A Sartori successe Raffaella Del Vinaccio, la più grande pattinatrice di singolo, che si aggiudicò 13 titoli mondiali consecutivi, un record che ancora nessuno è riuscito a migliorare o eguagliare. Perfetta ed elegante sia negli obbligatori sia nel libero, fece il pieno anche nella combinata. Dopo di lei è stata l'era della veneziana Letizia Tinghi, che però si è fermata a quattro titoli iridati.
Riconosciuto come il più completo pattinatore di tutti i tempi è Patrick Venerucci, nato a Rimini, che ha dominato la specialità di coppia artistico vincendo 11 titoli mondiali a cavallo tra il 1990 e il 2000. Dotato di straordinario talento, Venerucci è stato allenato nella sua lunga carriera dall'istruttrice Paola Pelli che è poi diventata sua moglie. Agile, elegante, dotato di grande forza fisica, Venerucci ha vinto tre titoli mondiali con Maura Ferri e gli altri con Beatrice Palazzi Rossi, entrambe di Rimini e allenate da Paola Pelli. Venerucci ha ricevuto il collare d'oro del CONI per meriti sportivi. Dal 2004 riveste un incarico tecnico nella nazionale di artistico. Il 2004 è stato l'anno del romano Luca D'Alisera, che ha vinto il titolo mondiale di singolo e combinata. Ricorda per l'eleganza e il carisma Venerucci pur se in una specialità diversa, il singolo.

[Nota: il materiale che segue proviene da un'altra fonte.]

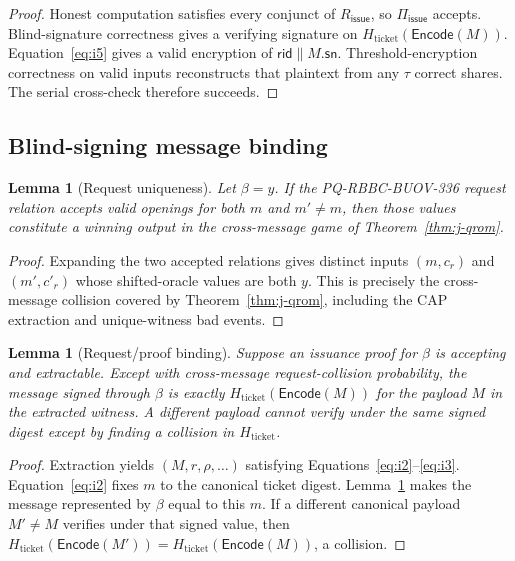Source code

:\documentclass[11pt]{article}
\newtheorem{lemma}[definition]{Lemma}
\newcommand{\Piiss}{\Pi_{\mathsf{issue}}}
\newcommand{\rid}{\mathsf{rid}}
\newcommand{\sn}{\mathsf{sn}}
\begin{document}
\begin{proof}
Honest computation satisfies every conjunct of $R_{\mathsf{issue}}$, so
$\Piiss$ accepts.  Blind-signature correctness gives a verifying signature
on $H_{\mathrm{ticket}}(\mathsf{Encode}(M))$.
Equation~\eqref{eq:i5} gives a
valid encryption of $\rid\|M.\sn$.  Threshold-encryption correctness on valid
inputs reconstructs that plaintext from any $\tau$ correct shares.  The serial
cross-check therefore succeeds.
\end{proof}

\subsection{Blind-signing message binding}

\begin{lemma}[Request uniqueness]\label{lem:buov-unique}
Let $\beta=y$.  If the PQ-RBBC-BUOV-336 request relation accepts valid openings
for both $m$ and $m'\neq m$, then those values constitute a winning output in
the cross-message game of Theorem~\ref{thm:j-qrom}.
\end{lemma}

\begin{proof}
Expanding the two accepted relations gives distinct inputs $(m,c_r)$ and
$(m',c'_r)$ whose shifted-oracle values are both $y$.  This is precisely the
cross-message collision covered by Theorem~\ref{thm:j-qrom}, including the CAP
extraction and unique-witness bad events.
\end{proof}

\begin{lemma}[Request/proof binding]\label{lem:reqbind}
Suppose an issuance proof for $\beta$ is accepting and extractable.  Except
with cross-message request-collision probability, the message signed through
$\beta$ is exactly $H_{\mathrm{ticket}}(\mathsf{Encode}(M))$ for the payload
$M$ in the extracted witness.  A different payload cannot verify under the same
signed digest except by finding a collision in $H_{\mathrm{ticket}}$.
\end{lemma}

\begin{proof}
Extraction yields $(M,r,\rho,\ldots)$ satisfying
Equations~\eqref{eq:i2}--\eqref{eq:i3}.  Equation~\eqref{eq:i2} fixes $m$ to the
canonical ticket digest.  Lemma~\ref{lem:buov-unique} makes the message
represented by $\beta$ equal to this $m$.  If a different canonical payload
$M'\neq M$ verifies under that signed value, then
$H_{\mathrm{ticket}}(\mathsf{Encode}(M'))=
H_{\mathrm{ticket}}(\mathsf{Encode}(M))$, a collision.
\end{proof}
\end{document}
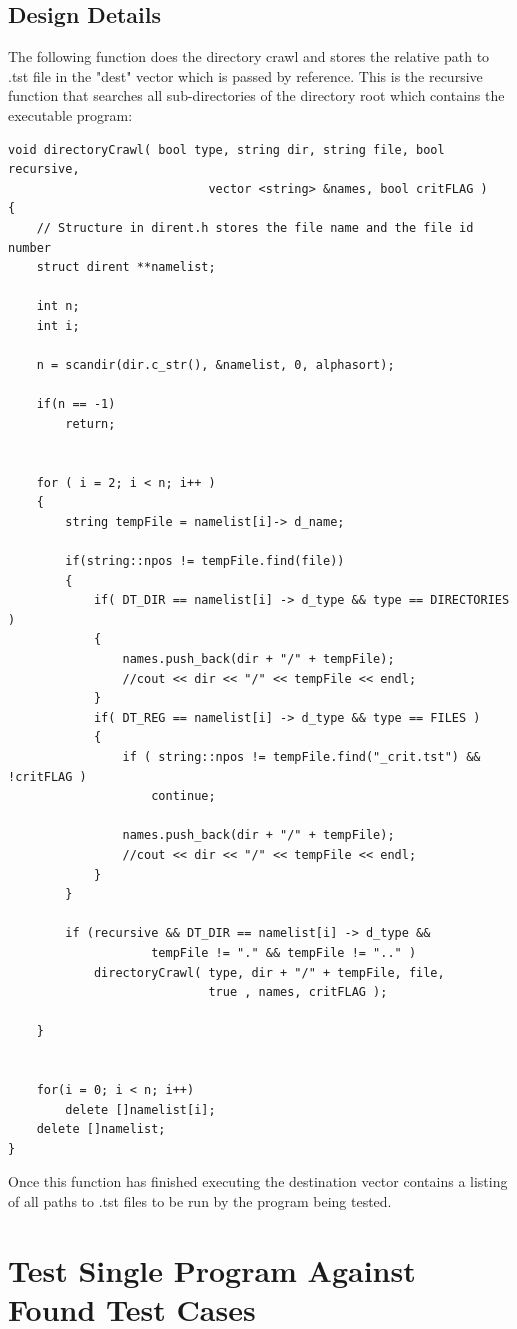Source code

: \subsection{Design Details}
The following function does the directory crawl and stores the relative path to 
 .tst file in the "dest" vector which is passed by reference. This is the recursive function that searches all sub-directories of the directory root which contains the executable program:
\begin{lstlisting}
void directoryCrawl( bool type, string dir, string file, bool recursive, 
							vector <string> &names, bool critFLAG )
{
    // Structure in dirent.h stores the file name and the file id number
    struct dirent **namelist;

    int n;
    int i;

    n = scandir(dir.c_str(), &namelist, 0, alphasort);

    if(n == -1)
        return;


    for ( i = 2; i < n; i++ )
    {
        string tempFile = namelist[i]-> d_name;

        if(string::npos != tempFile.find(file))
        {
            if( DT_DIR == namelist[i] -> d_type && type == DIRECTORIES )
            {
                names.push_back(dir + "/" + tempFile);
                //cout << dir << "/" << tempFile << endl;
            }
            if( DT_REG == namelist[i] -> d_type && type == FILES )
            {
                if ( string::npos != tempFile.find("_crit.tst") && !critFLAG )
                    continue;

                names.push_back(dir + "/" + tempFile);
                //cout << dir << "/" << tempFile << endl;
            }
        }

        if (recursive && DT_DIR == namelist[i] -> d_type && 
        			tempFile != "." && tempFile != ".." )
            directoryCrawl( type, dir + "/" + tempFile, file, 
            				true , names, critFLAG );

    }


    for(i = 0; i < n; i++)
        delete []namelist[i];
    delete []namelist;
}
\end{lstlisting}
Once this function has finished executing the destination vector contains a listing of all paths to .tst files to be run by the program being tested.



\section{Test Single Program Against Found Test Cases}

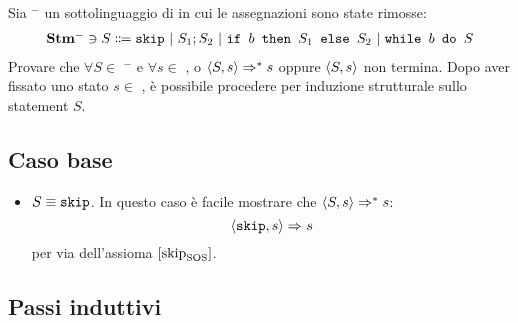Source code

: \newcommand{\stmm}{\stm$^{-}$}

{Sia \stmm{} un sottolinguaggio di \stm{} in cui le assegnazioni sono state
rimosse:
\begin{align*}
\mbox{\stmm} \ni{} S \Coloneqq{}  \skipForFriends\ | \ 
                                  S_1; S_2\ | \ 
                                  \ifABC{b}{S_1}{S_2}\ | \ 
                                  \wbS{b}{S}
\end{align*}
Provare che $\forall{S} \in$ \stmm{} e $\forall{s} \in$ \states, o
$\langle{}S, s\rangle{} \Rightarrow^{*} s$ oppure $\langle{}S, s\rangle{}$ non termina.
}
{}
Dopo aver fissato uno stato $s \in$ \states, è possibile procedere per
induzione strutturale sullo statement $S$.

\subsection{Caso base}

\begin{itemize}
  \item $S \equiv{} \textrm{\normalfont{\texttt{skip}}}$. In questo caso è facile mostrare che
    $\langle{}S, s\rangle{} \Rightarrow^{*} s$:
$$
\langle{}\textrm{\normalfont{\texttt{skip}}}, s\rangle{} \Rightarrow^{} s
$$
per via dell'assioma $ [ \textrm{\normalfont{skip}} ^ \textrm{\normalfont{}} _\textrm{\normalfont{SOS}} ] $.
\end{itemize}

\subsection{Passi induttivi}

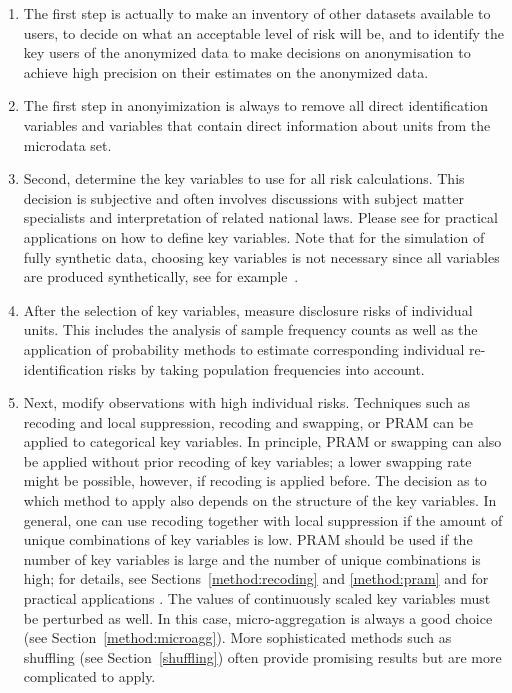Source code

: \documentclass[12pt]{scrartcl}\usepackage[]{graphicx}\usepackage[]{color}
\begin{document}
\begin{enumerate}
\item The first step is actually to make an inventory of other datasets available to users, to decide on what an acceptable level of risk will be, and to identify the key users of the anonymized data to make decisions on anonymisation to achieve high precision on their estimates on the anonymized data.
\item The first step in anonyimization is always to remove all direct identification variables and variables that contain direct information about units from the microdata set.
\item Second, determine the key variables to use for all risk calculations. This decision is subjective and often involves discussions with subject matter specialists and interpretation of related national laws. Please see \cite{caseStudies} for practical applications on how to define key variables. Note that for the simulation of fully synthetic data, choosing key variables is not necessary since all variables are produced synthetically, see for example~\cite{alfons11b}.
\item After the selection of key variables, measure disclosure risks of individual units. This includes the analysis of sample frequency counts as well as the application of probability methods to estimate corresponding individual re-identification risks by taking population frequencies into account.
\item Next, modify observations with high individual risks. Techniques such as recoding and local suppression, recoding and swapping, or PRAM can be applied to categorical key variables. In principle, PRAM or swapping can also be applied without prior recoding of key variables; a lower swapping rate might be possible, however, if recoding is applied before. The decision as to which method to apply also depends on the structure of the key variables. In general, one can use recoding together with local suppression if the amount of unique combinations of key variables is low. PRAM should be used if the number of key variables is large and the number of unique combinations is high; for details, see Sections~\ref{method:recoding} and \ref{method:pram} and for practical applications \cite{caseStudies}. The values of continuously scaled key variables must be perturbed as well. In this case, micro-aggregation is always a good choice (see Section~\ref{method:microagg}). More sophisticated methods such as shuffling (see Section~\ref{shuffling}) often provide promising results but are more complicated to apply.

\end{enumerate}
\end{document}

Nel 2002 è accaduto un fatto storico nella danza: per la prima volta il titolo mondiale sfugge agli atleti americani e a vincere sono gli italiani Emanuela e Marco Bornati, sorella e fratello. I due lavorano nella panetteria del papà e si allenano cinque ore al giorno di sera. Abbandoneranno l'attività agonistica dopo i Mondiali in Argentina nel 2003 conquistando la medaglia di bronzo.
Nell'hockey su pista ci sono alcune società che hanno fatto la storia della specialità e hanno dato campioni alla maglia azzurra: tra quelle riconosciute dalla Federazione ci sono Sempione HC, Pola, US Triestina, Milan SHC, Novara, Padova, Pro Vercelli e Genova. Tra quelle del recente passato e di oggi spiccano Prato, Bassano, Viareggio, Forte de' Marmi, mentre nel Sud si comincia a intravedere uno sviluppo grazie all'attività del Salerno. Il Novara è la società che ha fornito il numero maggiore di giocatori alla nazionale, 77 fino all'edizione del 2003 (6 solo nell'edizione del 1993). Subito dietro il Novara, il Club Monza con 47, la Triestina con 40 e la Amatori Modena con 32. Nel 2004 il titolo italiano è stato vinto dal Bassano del Grappa. Italia, Portogallo e Spagna hanno da sempre dominato la specialità.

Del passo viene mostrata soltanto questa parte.